# Ripped- Boxers Physique



## Little_Jay (Feb 6, 2006)

trying to get down to a low body fat so i am proper ripped, 8-10% how long could this possibly take from say 17-18% and any tips on doing so? cardio the key?


----------



## MillionG (Nov 17, 2009)

Cardio

Clean diet.


----------



## Jux (Jul 23, 2008)

The time depends on your dedication to the job.

Low HR cardio before breakfast every morning followed by a low/lower carb diet.

Maybe some PWO cardio too.


----------



## Guest (Mar 29, 2010)

I'd introduce the PWO cardio after a good few weeks of morning fasted cardio.

45-60 mins fasted low intensity (125-135) cardio in the morning.

Then 30 mins PWO moderate intensity cardio after a few weeks if fat loss slows.


----------



## Little_Jay (Feb 6, 2006)

so basically ealie morning cardio, an example of the type of phsqiue is micheal bisbing the ufc fighter, what body fat would you guess he is?


----------



## 1237matt (Apr 15, 2009)

If you wana look like a boxer then train like one.
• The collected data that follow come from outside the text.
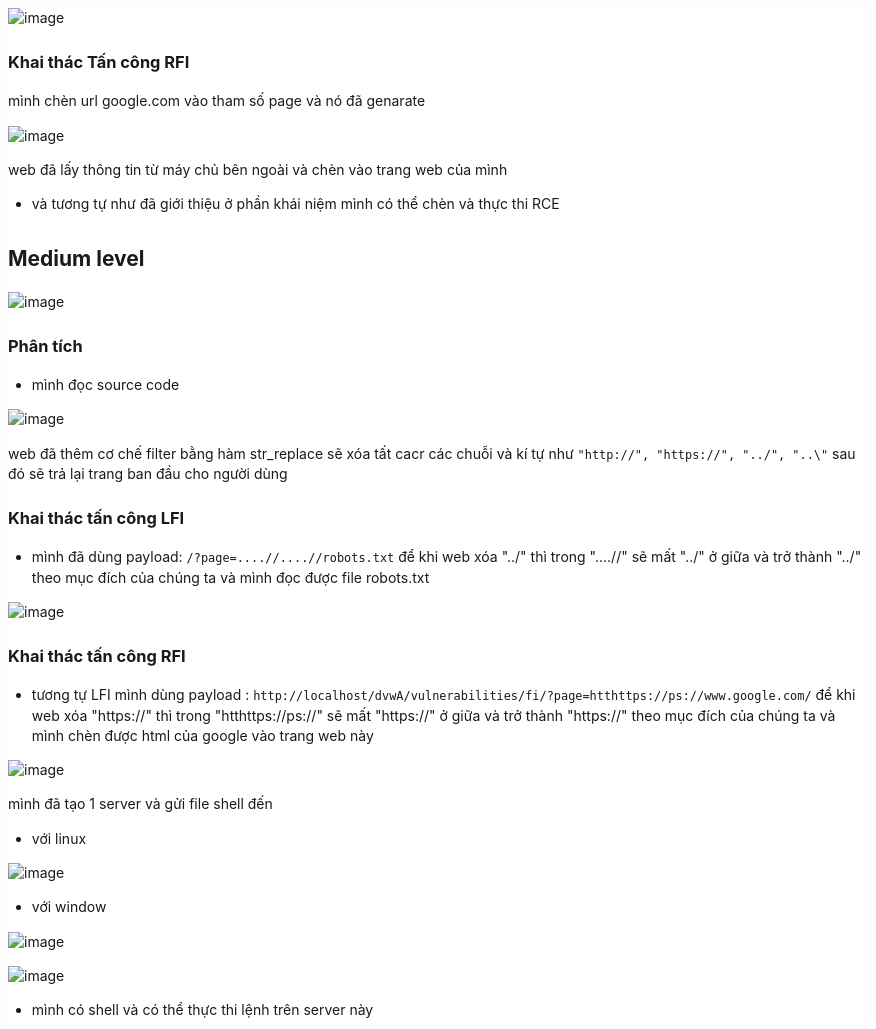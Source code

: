 ![image](https://hackmd.io/_uploads/rJJcxN7jT.png)

### Khai thác Tấn công RFI

mình chèn url google.com vào tham số page và nó đã genarate

![image](https://hackmd.io/_uploads/Hk1MRzXs6.png)

web đã lấy thông tin từ máy chủ bên ngoài và chèn vào trang web của mình

- và tương tự như đã giới thiệu ở phần khái niệm mình có thể chèn và thực thi RCE

## Medium level

![image](https://hackmd.io/_uploads/Sy8zxNmiT.png)

### Phân tích

- mình đọc source code

![image](https://hackmd.io/_uploads/rJBQZQXop.png)

web đã thêm cơ chế filter bằng hàm str_replace sẽ xóa tất cacr các chuỗi và kí tự như `"http://", "https://", "../", "..\"` sau đó sẽ trả lại trang ban đầu cho người dùng

### Khai thác tấn công LFI

- mình đã dùng payload: `/?page=....//....//robots.txt` để khi web xóa "../" thì trong "....//" sẽ mất "../" ở giữa và trở thành "../" theo mục đích của chúng ta và mình đọc được file robots.txt

![image](https://hackmd.io/_uploads/ryTSzXmi6.png)

### Khai thác tấn công RFI

- tương tự LFI mình dùng payload : `http://localhost/dvwA/vulnerabilities/fi/?page=htthttps://ps://www.google.com/` để khi web xóa "https://" thì trong "htthttps://ps://" sẽ mất "https://" ở giữa và trở thành "https://" theo mục đích của chúng ta và mình chèn được html của google vào trang web này

![image](https://hackmd.io/_uploads/SJDPXQmjT.png)

mình đã tạo 1 server và gửi file shell đến

- với linux

![image](https://hackmd.io/_uploads/H1ulLmmsT.png)

- với window

![image](https://hackmd.io/_uploads/H1lkOXQs6.png)

![image](https://hackmd.io/_uploads/BybSIX7iT.png)

- mình có shell và có thể thực thi lệnh trên server này
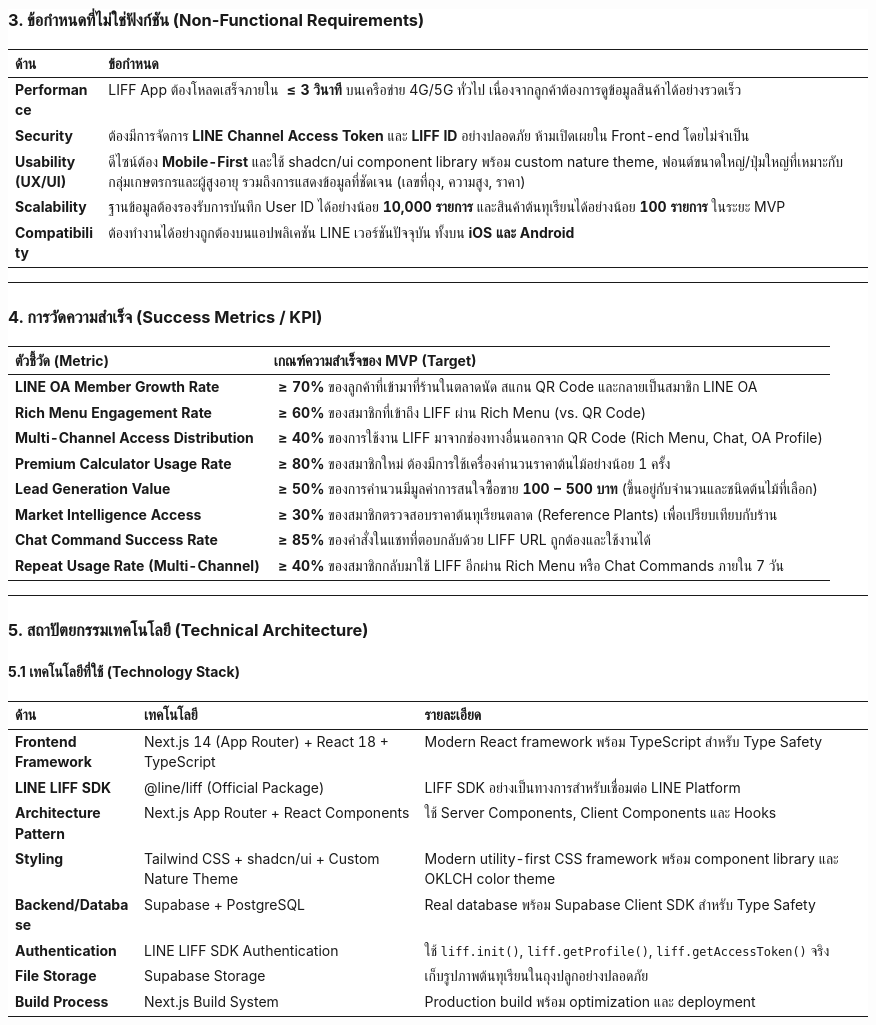 
### 3. ข้อกำหนดที่ไม่ใช่ฟังก์ชัน (Non-Functional Requirements)

| ด้าน | ข้อกำหนด |
| :--- | :--- |
| **Performance** | LIFF App ต้องโหลดเสร็จภายใน **$\le 3$ วินาที** บนเครือข่าย 4G/5G ทั่วไป เนื่องจากลูกค้าต้องการดูข้อมูลสินค้าได้อย่างรวดเร็ว |
| **Security** | ต้องมีการจัดการ **LINE Channel Access Token** และ **LIFF ID** อย่างปลอดภัย ห้ามเปิดเผยใน Front-end โดยไม่จำเป็น |
| **Usability (UX/UI)** | ดีไซน์ต้อง **Mobile-First** และใช้ shadcn/ui component library พร้อม custom nature theme, ฟอนต์ขนาดใหญ่/ปุ่มใหญ่ที่เหมาะกับกลุ่มเกษตรกรและผู้สูงอายุ รวมถึงการแสดงข้อมูลที่ชัดเจน (เลขที่ถุง, ความสูง, ราคา) |
| **Scalability** | ฐานข้อมูลต้องรองรับการบันทึก User ID ได้อย่างน้อย **10,000 รายการ** และสินค้าต้นทุเรียนได้อย่างน้อย **100 รายการ** ในระยะ MVP |
| **Compatibility** | ต้องทำงานได้อย่างถูกต้องบนแอปพลิเคชัน LINE เวอร์ชันปัจจุบัน ทั้งบน **iOS และ Android** |

---

### 4. การวัดความสำเร็จ (Success Metrics / KPI)

| ตัวชี้วัด (Metric) | เกณฑ์ความสำเร็จของ MVP (Target) |
| :--- | :--- |
| **LINE OA Member Growth Rate** | **$\ge 70\%$** ของลูกค้าที่เข้ามาที่ร้านในตลาดนัด สแกน QR Code และกลายเป็นสมาชิก LINE OA |
| **Rich Menu Engagement Rate** | **$\ge 60\%$** ของสมาชิกที่เข้าถึง LIFF ผ่าน Rich Menu (vs. QR Code) |
| **Multi-Channel Access Distribution** | **$\ge 40\%$** ของการใช้งาน LIFF มาจากช่องทางอื่นนอกจาก QR Code (Rich Menu, Chat, OA Profile) |
| **Premium Calculator Usage Rate** | **$\ge 80\%$** ของสมาชิกใหม่ ต้องมีการใช้เครื่องคำนวนราคาต้นไม้อย่างน้อย 1 ครั้ง |
| **Lead Generation Value** | **$\ge 50\%$** ของการคำนวนมีมูลค่าการสนใจซื้อขาย **$100-500$ บาท** (ขึ้นอยู่กับจำนวนและชนิดต้นไม้ที่เลือก) |
| **Market Intelligence Access** | **$\ge 30\%$** ของสมาชิกตรวจสอบราคาต้นทุเรียนตลาด (Reference Plants) เพื่อเปรียบเทียบกับร้าน |
| **Chat Command Success Rate** | **$\ge 85\%$** ของคำสั่งในแชทที่ตอบกลับด้วย LIFF URL ถูกต้องและใช้งานได้ |
| **Repeat Usage Rate (Multi-Channel)** | **$\ge 40\%$** ของสมาชิกกลับมาใช้ LIFF อีกผ่าน Rich Menu หรือ Chat Commands ภายใน 7 วัน |

---

### 5. สถาปัตยกรรมเทคโนโลยี (Technical Architecture)

#### 5.1 เทคโนโลยีที่ใช้ (Technology Stack)

| ด้าน | เทคโนโลยี | รายละเอียด |
| :--- | :--- | :--- |
| **Frontend Framework** | Next.js 14 (App Router) + React 18 + TypeScript | Modern React framework พร้อม TypeScript สำหรับ Type Safety |
| **LINE LIFF SDK** | @line/liff (Official Package) | LIFF SDK อย่างเป็นทางการสำหรับเชื่อมต่อ LINE Platform |
| **Architecture Pattern** | Next.js App Router + React Components | ใช้ Server Components, Client Components และ Hooks |
| **Styling** | Tailwind CSS + shadcn/ui + Custom Nature Theme | Modern utility-first CSS framework พร้อม component library และ OKLCH color theme |
| **Backend/Database** | Supabase + PostgreSQL | Real database พร้อม Supabase Client SDK สำหรับ Type Safety |
| **Authentication** | LINE LIFF SDK Authentication | ใช้ `liff.init()`, `liff.getProfile()`, `liff.getAccessToken()` จริง |
| **File Storage** | Supabase Storage | เก็บรูปภาพต้นทุเรียนในถุงปลูกอย่างปลอดภัย |
| **Build Process** | Next.js Build System | Production build พร้อม optimization และ deployment |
Simple mate


----------



## Little_Jay (Feb 6, 2006)

1237matt said:


> If you wana look like a boxer then train like one. Simple mate


thats true but i dont want to fight type of thing, just want to do the weights and cardio side of things?


----------



## Graham Mc (Oct 15, 2009)

james4d said:


> thats true but i dont want to fight type of thing, just want to do the weights and cardio side of things?


all boxing gyms will allow you to train, just opt out of the fights when the sign up sheet gets passed around :thumbup1:


----------



## Guest (Apr 5, 2010)

Bisping is probably 11-12% I'd say.


----------



## Little_Jay (Feb 6, 2006)

rdfp22 said:


> Bisping is probably 11-12% I'd say.


thats my goal, got 4 months to do it, is it possible?


----------



## Guest (Apr 7, 2010)

It is possible but you're gonna have to work damn hard for it.


----------



## Little_Jay (Feb 6, 2006)

yerrr ino, going to start ealie mornin cardio, would you say 5 times week is a must? and then weights after work in the pm, i dont want to put on loads of muscle just get my fat down am by no means fat fat now, but just loose fat on stomach and around neck area


----------